Problem of infinities in QED Other than Renormalization what were the other approaches taken to solve the problem (by physicists of that period)? Why were they not as successful as Renormalization?
 A: One group of those alternative approaches:
Some people have attempted to modify classical electrodynamics, removing singularities before even going to a quantized theory. There are, for example, the nonlinear theory by Born and Infeld (1934) or the higher-order theory by Bopp (1940) and Podolsky (1942). They were less (or even not) successful due to technical difficulties (no superposition in the nonlinear theory, ghosts in the higher-order theory) and no experimental confirmation of the effects in classical field theory.

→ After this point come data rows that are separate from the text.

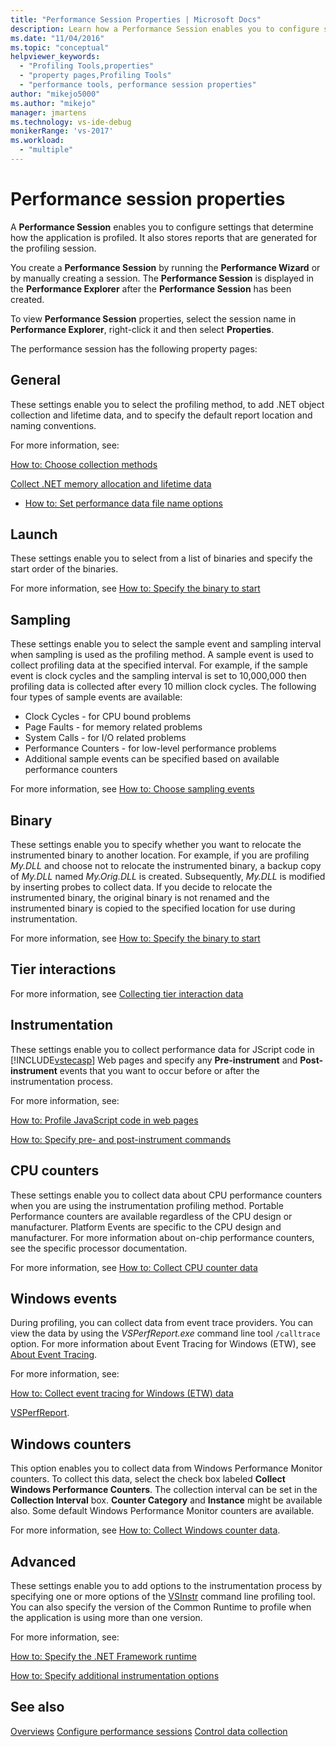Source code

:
 ```yaml
---
title: "Performance Session Properties | Microsoft Docs"
description: Learn how a Performance Session enables you to configure settings that determine how the application is profiled.
ms.date: "11/04/2016"
ms.topic: "conceptual"
helpviewer_keywords:
  - "Profiling Tools,properties"
  - "property pages,Profiling Tools"
  - "performance tools, performance session properties"
author: "mikejo5000"
ms.author: "mikejo"
manager: jmartens
ms.technology: vs-ide-debug
monikerRange: 'vs-2017'
ms.workload:
  - "multiple"
---
```

# Performance session properties

A **Performance Session** enables you to configure settings that determine how the application is profiled. It also stores reports that are generated for the profiling session.

You create a **Performance Session** by running the **Performance Wizard** or by manually creating a session. The **Performance Session** is displayed in the **Performance Explorer** after the **Performance Session** has been created.

To view **Performance Session** properties, select the session name in **Performance Explorer**, right-click it and then select **Properties**.

The performance session has the following property pages:

## General

These settings enable you to select the profiling method, to add .NET object collection and lifetime data, and to specify the default report location and naming conventions.

For more information, see:

[How to: Choose collection methods](../profiling/how-to-choose-collection-methods.md)

[Collect .NET memory allocation and lifetime data](../profiling/collecting-dotnet-memory-allocation-and-lifetime-data.md)

- [How to: Set performance data file name options](../profiling/how-to-set-performance-data-file-name-options.md)

## Launch

These settings enable you to select from a list of binaries and specify the start order of the binaries.

For more information, see [How to: Specify the binary to start](../profiling/how-to-specify-the-binary-to-start.md)

## Sampling

These settings enable you to select the sample event and sampling interval when sampling is used as the profiling method. A sample event is used to collect profiling data at the specified interval. For example, if the sample event is clock cycles and the sampling interval is set to 10,000,000 then profiling data is collected after every 10 million clock cycles. The following four types of sample events are available:

- Clock Cycles - for CPU bound problems
- Page Faults - for memory related problems
- System Calls - for I/O related problems
- Performance Counters - for low-level performance problems
- Additional sample events can be specified based on available performance counters

For more information, see [How to: Choose sampling events](../profiling/how-to-choose-sampling-events.md)

## Binary
These settings enable you to specify whether you want to relocate the instrumented binary to another location. For example, if you are profiling *My.DLL* and choose not to relocate the instrumented binary, a backup copy of *My.DLL* named *My.Orig.DLL* is created. Subsequently, *My.DLL* is modified by inserting probes to collect data. If you decide to relocate the instrumented binary, the original binary is not renamed and the instrumented binary is copied to the specified location for use during instrumentation.

For more information, see [How to: Specify the binary to start](../profiling/how-to-specify-the-binary-to-start.md)

## Tier interactions

For more information, see [Collecting tier interaction data](../profiling/collecting-tier-interaction-data.md)

## Instrumentation

These settings enable you to collect performance data for JScript code in [!INCLUDE[vstecasp](../code-quality/includes/vstecasp_md.md)] Web pages and specify any **Pre-instrument** and **Post-instrument** events that you want to occur before or after the instrumentation process.

For more information, see:

[How to: Profile JavaScript code in web pages](../profiling/how-to-profile-javascript-code-in-web-pages.md)

[How to: Specify pre- and post-instrument commands](../profiling/how-to-specify-pre-and-post-instrument-commands.md)

## CPU counters

These settings enable you to collect data about CPU performance counters when you are using the instrumentation profiling method. Portable Performance counters are available regardless of the CPU design or manufacturer. Platform Events are specific to the CPU design and manufacturer. For more information about on-chip performance counters, see the specific processor documentation.

For more information, see [How to: Collect CPU counter data](../profiling/how-to-collect-cpu-counter-data.md)

## Windows events

During profiling, you can collect data from event trace providers. You can view the data by using the *VSPerfReport.exe* command line tool `/calltrace` option. For more information about Event Tracing for Windows (ETW), see [About Event Tracing](/windows/win32/etw/about-event-tracing).

For more information, see:

[How to: Collect event tracing for Windows (ETW) data](../profiling/how-to-collect-event-tracing-for-windows-etw-data.md)

[VSPerfReport](../profiling/vsperfreport.md).

## Windows counters

This option enables you to collect data from Windows Performance Monitor counters. To collect this data, select the check box labeled **Collect Windows Performance Counters**. The collection interval can be set in the **Collection Interval** box. **Counter Category** and **Instance** might be available also. Some default Windows Performance Monitor counters are available.

 For more information, see [How to: Collect Windows counter data](../profiling/how-to-collect-windows-counter-data.md).

## Advanced

These settings enable you to add options to the instrumentation process by specifying one or more options of the [VSInstr](../profiling/vsinstr.md) command line profiling tool. You can also specify the version of the Common Runtime to profile when the application is using more than one version.

For more information, see:

[How to: Specify the .NET Framework runtime](../profiling/how-to-specify-the-dotnet-framework-runtime.md)

[How to: Specify additional instrumentation options](../profiling/how-to-specify-additional-instrumentation-options.md)

## See also

[Overviews](../profiling/overviews-performance-tools.md)
[Configure performance sessions](../profiling/configuring-performance-sessions.md)
[Control data collection](../profiling/controlling-data-collection.md)
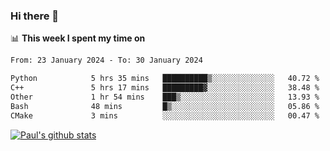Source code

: ### Hi there 👋

📊 **This week I spent my time on**
<!--START_SECTION:waka-->

```txt
From: 23 January 2024 - To: 30 January 2024

Python            5 hrs 35 mins   ██████████▒░░░░░░░░░░░░░░   40.72 %
C++               5 hrs 17 mins   █████████▓░░░░░░░░░░░░░░░   38.48 %
Other             1 hr 54 mins    ███▒░░░░░░░░░░░░░░░░░░░░░   13.93 %
Bash              48 mins         █▒░░░░░░░░░░░░░░░░░░░░░░░   05.86 %
CMake             3 mins          ░░░░░░░░░░░░░░░░░░░░░░░░░   00.47 %
```

<!--END_SECTION:waka-->


[![Paul's github stats](https://github-readme-stats.vercel.app/api?username=mickeyouyou&theme=dracula&show_icons=true)](https://github.com/anuraghazra/github-readme-stats)
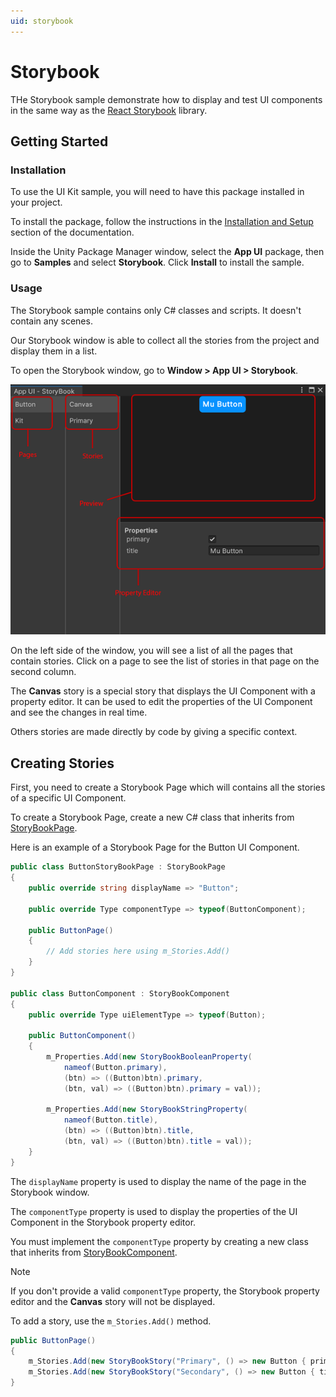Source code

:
 ```yaml
---
uid: storybook
---
```


# Storybook

THe Storybook sample demonstrate how to display and test UI components
in the same way as the [React Storybook](https://storybook.js.org/) library.

## Getting Started

### Installation

To use the UI Kit sample, you will need to have this package installed in your project.

To install the package, follow the instructions in the [Installation and Setup](xref:setup)
section of the documentation.

Inside the Unity Package Manager window, select the **App UI** package, then
go to **Samples** and select **Storybook**. Click **Install** to install the sample.

### Usage

The Storybook sample contains only C# classes and scripts. It doesn't contain any scenes.

Our Storybook window is able to collect all the stories from the project and display them in a list.

To open the Storybook window, go to **Window > App UI > Storybook**.

<p align="center">
  <img src="images/storybook-window.png" alt="Storybook Window">
</p>

On the left side of the window, you will see a list of all the pages that contain stories.
Click on a page to see the list of stories in that page on the second column.

The **Canvas** story is a special story that displays the UI Component with a property editor.
It can be used to edit the properties of the UI Component and see the changes in real time.

Others stories are made directly by code by giving a specific context.

## Creating Stories

First, you need to create a Storybook Page which will contains all the stories of a specific
UI Component.

To create a Storybook Page, create a new C# class that inherits from [StoryBookPage](xref:Unity.AppUI.Editor.StoryBookPage).

Here is an example of a Storybook Page for the Button UI Component.

```csharp
public class ButtonStoryBookPage : StoryBookPage
{
    public override string displayName => "Button";

    public override Type componentType => typeof(ButtonComponent);

    public ButtonPage()
    {
        // Add stories here using m_Stories.Add()
    }
}

public class ButtonComponent : StoryBookComponent
{
    public override Type uiElementType => typeof(Button);

    public ButtonComponent()
    {
        m_Properties.Add(new StoryBookBooleanProperty(
            nameof(Button.primary),
            (btn) => ((Button)btn).primary,
            (btn, val) => ((Button)btn).primary = val));

        m_Properties.Add(new StoryBookStringProperty(
            nameof(Button.title),
            (btn) => ((Button)btn).title,
            (btn, val) => ((Button)btn).title = val));
    }
}
```

The `displayName` property is used to display the name of the page in the Storybook window.

The `componentType` property is used to display the properties of the UI Component in the Storybook property editor.

You must implement the `componentType` property by creating a new class that inherits from [StoryBookComponent](xref:Unity.AppUI.Editor.StoryBookComponent).

> [!NOTE]
> If you don't provide a valid `componentType` property, the Storybook property editor
> and the **Canvas** story will not be displayed.

To add a story, use the `m_Stories.Add()` method.

```csharp
public ButtonPage()
{
    m_Stories.Add(new StoryBookStory("Primary", () => new Button { primary = true, title = "Primary Style Button" }));
    m_Stories.Add(new StoryBookStory("Secondary", () => new Button { title = "Secondary Style Button" }));
}
```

A: I know of two other approaches, there is Schwinger's source theory. What this exactly does, nobody seems to really know, see the three volume set "Particles, Sources, And Fields" by him. Basically it is QED without the quantum fields. Some claim without infinities.
The other approach is causal pertubation theory. I think this is due to a paper by Epstein and Glaser (1973) and laid out in Scharf's 'finite quantum electrodynamics'. The idea is, that the infinities in pertubation theory come from not being careful with distributions, and if one keeps causality at each step, all results are finite. (No finite claim about the full summation of the pertubation expansion is done, of course).
A: Renormalization is not successful itself, it is not sufficient. One needs to sum up soft mode condtributions too, if we speak of QED.
Renormalization (of mass) in the Classical electrodynamics is not successful either. We content ourselves wwith some approximate equations, as a matter of fact.